WHAT THE TASK REQUIRES => Copy out the data below from the line containing "## Parts of ConversationView" to the line containing "#### 转换为 List 或 Set", both lines included, with all images left out.
:: INPUT MATERIAL
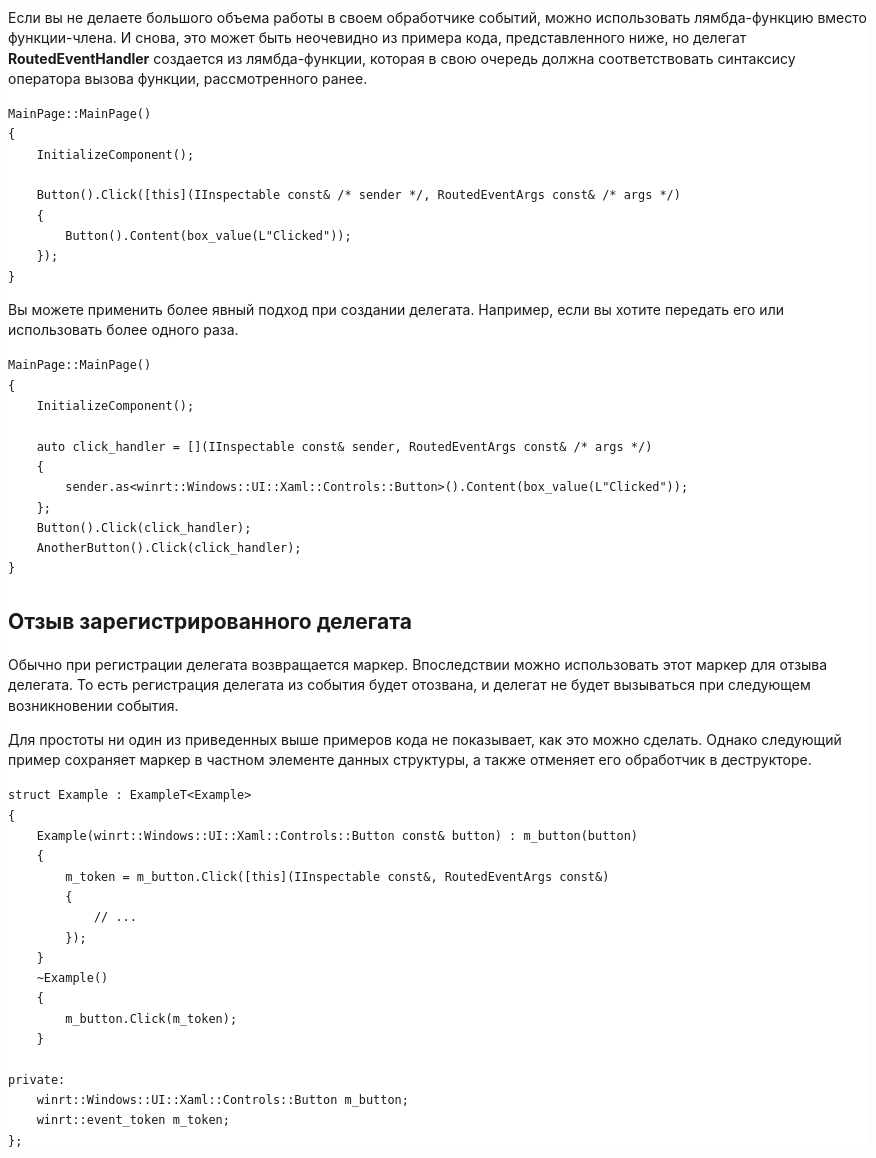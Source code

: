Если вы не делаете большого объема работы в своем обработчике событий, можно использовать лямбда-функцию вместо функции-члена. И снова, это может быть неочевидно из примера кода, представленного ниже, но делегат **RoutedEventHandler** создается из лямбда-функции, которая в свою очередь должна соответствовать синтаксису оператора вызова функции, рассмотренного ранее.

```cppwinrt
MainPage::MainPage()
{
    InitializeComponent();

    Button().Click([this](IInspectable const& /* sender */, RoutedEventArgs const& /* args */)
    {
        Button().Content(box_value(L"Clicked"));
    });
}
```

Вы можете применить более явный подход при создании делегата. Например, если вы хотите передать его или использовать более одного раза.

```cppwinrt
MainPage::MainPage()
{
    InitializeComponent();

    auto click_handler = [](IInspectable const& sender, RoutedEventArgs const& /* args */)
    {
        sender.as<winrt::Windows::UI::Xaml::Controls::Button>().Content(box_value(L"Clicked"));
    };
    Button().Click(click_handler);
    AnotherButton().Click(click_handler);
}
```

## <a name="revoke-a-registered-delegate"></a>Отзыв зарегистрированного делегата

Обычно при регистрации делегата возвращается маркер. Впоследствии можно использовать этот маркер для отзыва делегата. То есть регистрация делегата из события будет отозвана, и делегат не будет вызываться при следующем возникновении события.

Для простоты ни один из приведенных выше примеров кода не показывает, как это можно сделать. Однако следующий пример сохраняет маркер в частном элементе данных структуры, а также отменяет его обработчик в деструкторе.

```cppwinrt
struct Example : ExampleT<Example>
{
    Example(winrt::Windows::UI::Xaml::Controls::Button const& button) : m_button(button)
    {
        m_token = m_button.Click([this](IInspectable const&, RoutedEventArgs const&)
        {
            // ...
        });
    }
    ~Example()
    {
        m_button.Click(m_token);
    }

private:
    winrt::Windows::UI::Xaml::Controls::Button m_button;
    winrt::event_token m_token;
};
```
::::
:: INPUT MATERIAL
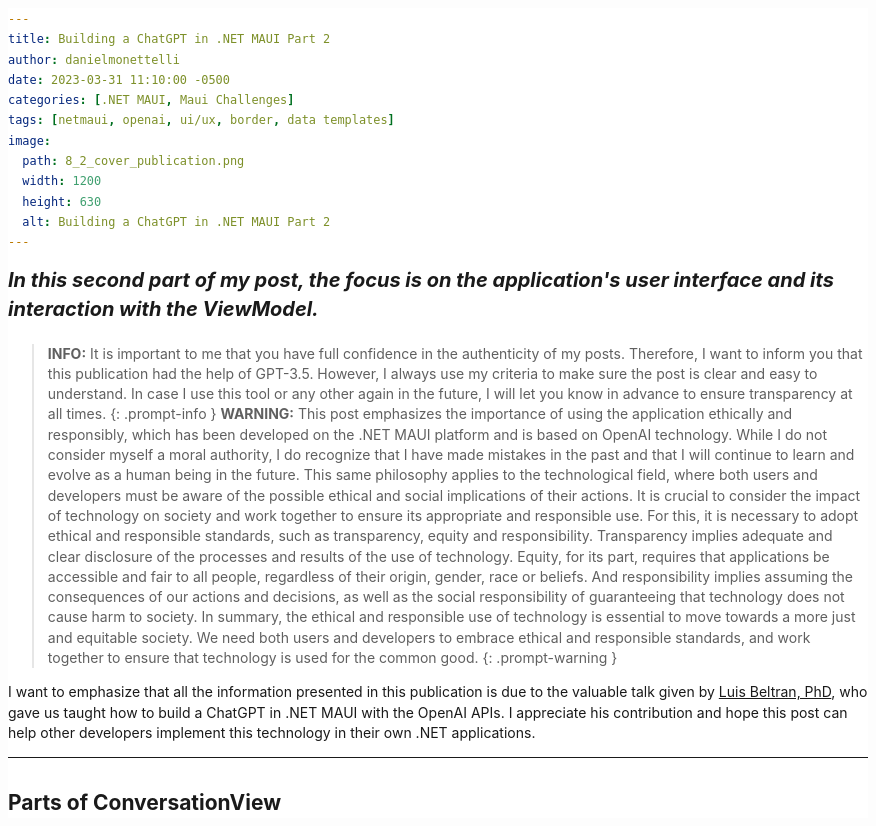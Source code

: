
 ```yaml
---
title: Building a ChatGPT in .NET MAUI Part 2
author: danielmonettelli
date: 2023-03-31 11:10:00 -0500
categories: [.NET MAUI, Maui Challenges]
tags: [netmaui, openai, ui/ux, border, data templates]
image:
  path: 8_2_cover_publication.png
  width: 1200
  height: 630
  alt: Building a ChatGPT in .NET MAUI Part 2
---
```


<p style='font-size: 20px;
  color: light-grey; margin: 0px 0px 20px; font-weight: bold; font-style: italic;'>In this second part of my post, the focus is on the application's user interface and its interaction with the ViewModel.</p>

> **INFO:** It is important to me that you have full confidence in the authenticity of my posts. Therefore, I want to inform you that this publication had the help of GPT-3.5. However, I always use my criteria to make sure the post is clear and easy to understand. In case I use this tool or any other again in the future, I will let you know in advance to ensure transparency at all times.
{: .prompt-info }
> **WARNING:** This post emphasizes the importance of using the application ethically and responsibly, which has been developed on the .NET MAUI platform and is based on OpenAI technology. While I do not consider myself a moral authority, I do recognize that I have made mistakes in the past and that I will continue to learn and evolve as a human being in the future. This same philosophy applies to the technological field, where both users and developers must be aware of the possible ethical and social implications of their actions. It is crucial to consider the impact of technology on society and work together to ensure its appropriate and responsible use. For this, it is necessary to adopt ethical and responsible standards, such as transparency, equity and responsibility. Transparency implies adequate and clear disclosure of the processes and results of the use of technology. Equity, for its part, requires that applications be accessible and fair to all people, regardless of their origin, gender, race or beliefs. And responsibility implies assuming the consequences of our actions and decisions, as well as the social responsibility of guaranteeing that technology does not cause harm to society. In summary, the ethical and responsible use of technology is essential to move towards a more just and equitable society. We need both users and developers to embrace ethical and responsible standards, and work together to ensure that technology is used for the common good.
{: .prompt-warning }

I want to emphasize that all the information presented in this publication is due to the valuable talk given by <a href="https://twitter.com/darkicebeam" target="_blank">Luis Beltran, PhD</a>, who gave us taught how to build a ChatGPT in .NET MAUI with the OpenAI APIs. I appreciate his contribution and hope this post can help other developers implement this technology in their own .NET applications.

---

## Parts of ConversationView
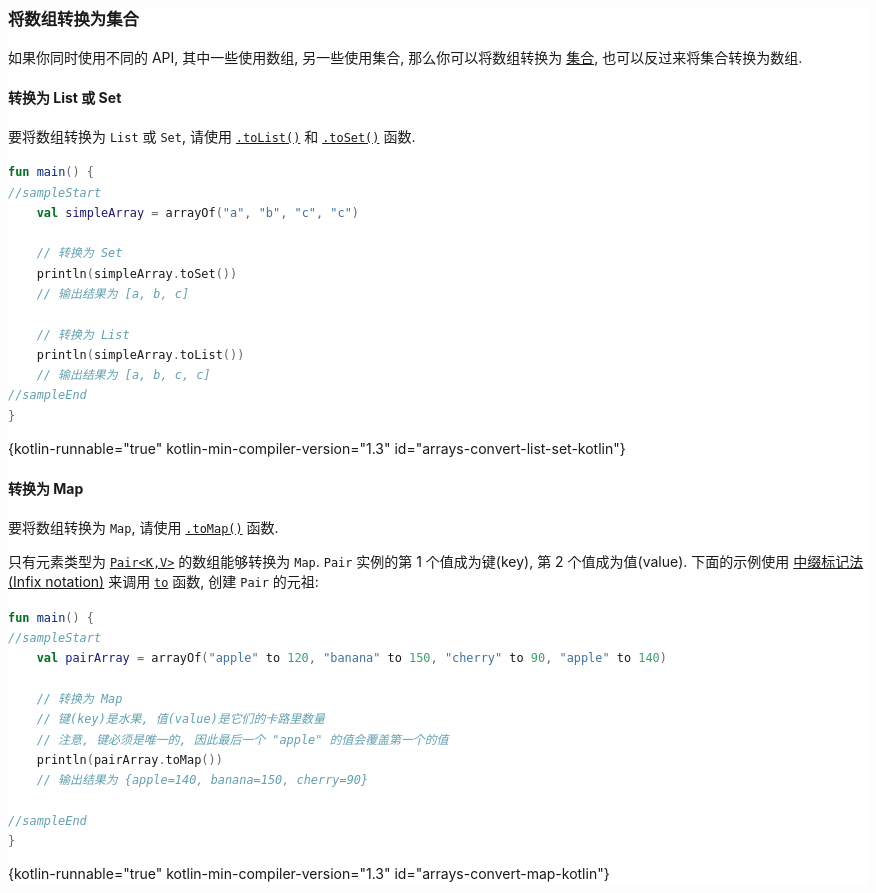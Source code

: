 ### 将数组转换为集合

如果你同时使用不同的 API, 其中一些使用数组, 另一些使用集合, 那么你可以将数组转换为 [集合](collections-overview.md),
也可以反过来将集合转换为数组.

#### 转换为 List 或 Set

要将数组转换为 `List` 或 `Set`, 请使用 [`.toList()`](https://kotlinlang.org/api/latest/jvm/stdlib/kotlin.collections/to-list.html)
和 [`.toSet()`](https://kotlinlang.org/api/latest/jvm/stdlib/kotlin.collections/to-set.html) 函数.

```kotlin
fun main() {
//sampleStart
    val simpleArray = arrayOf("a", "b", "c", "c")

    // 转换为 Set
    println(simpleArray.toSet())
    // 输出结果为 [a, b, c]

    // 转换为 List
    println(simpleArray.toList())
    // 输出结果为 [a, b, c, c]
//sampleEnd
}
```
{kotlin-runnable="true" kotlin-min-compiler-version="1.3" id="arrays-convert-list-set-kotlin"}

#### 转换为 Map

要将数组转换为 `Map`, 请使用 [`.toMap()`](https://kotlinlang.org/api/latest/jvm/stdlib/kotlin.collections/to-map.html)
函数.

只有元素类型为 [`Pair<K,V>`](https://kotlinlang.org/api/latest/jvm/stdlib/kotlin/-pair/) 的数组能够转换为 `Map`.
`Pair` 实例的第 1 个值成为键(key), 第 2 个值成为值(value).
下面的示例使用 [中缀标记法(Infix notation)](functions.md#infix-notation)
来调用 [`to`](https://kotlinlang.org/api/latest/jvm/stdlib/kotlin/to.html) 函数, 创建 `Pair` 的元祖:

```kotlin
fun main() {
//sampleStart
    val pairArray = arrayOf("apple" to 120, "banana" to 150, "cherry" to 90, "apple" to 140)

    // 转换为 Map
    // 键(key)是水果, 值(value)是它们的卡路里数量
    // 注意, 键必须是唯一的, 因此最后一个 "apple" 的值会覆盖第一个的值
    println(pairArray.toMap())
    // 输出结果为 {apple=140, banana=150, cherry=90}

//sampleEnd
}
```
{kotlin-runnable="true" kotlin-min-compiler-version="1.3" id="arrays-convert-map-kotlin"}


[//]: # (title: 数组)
::::
SOLUTION =>
## Parts of ConversationView
Source code

: ### 将数组转换为集合

如果你同时使用不同的 API, 其中一些使用数组, 另一些使用集合, 那么你可以将数组转换为 [集合](collections-overview.md),
也可以反过来将集合转换为数组.

#### 转换为 List 或 Set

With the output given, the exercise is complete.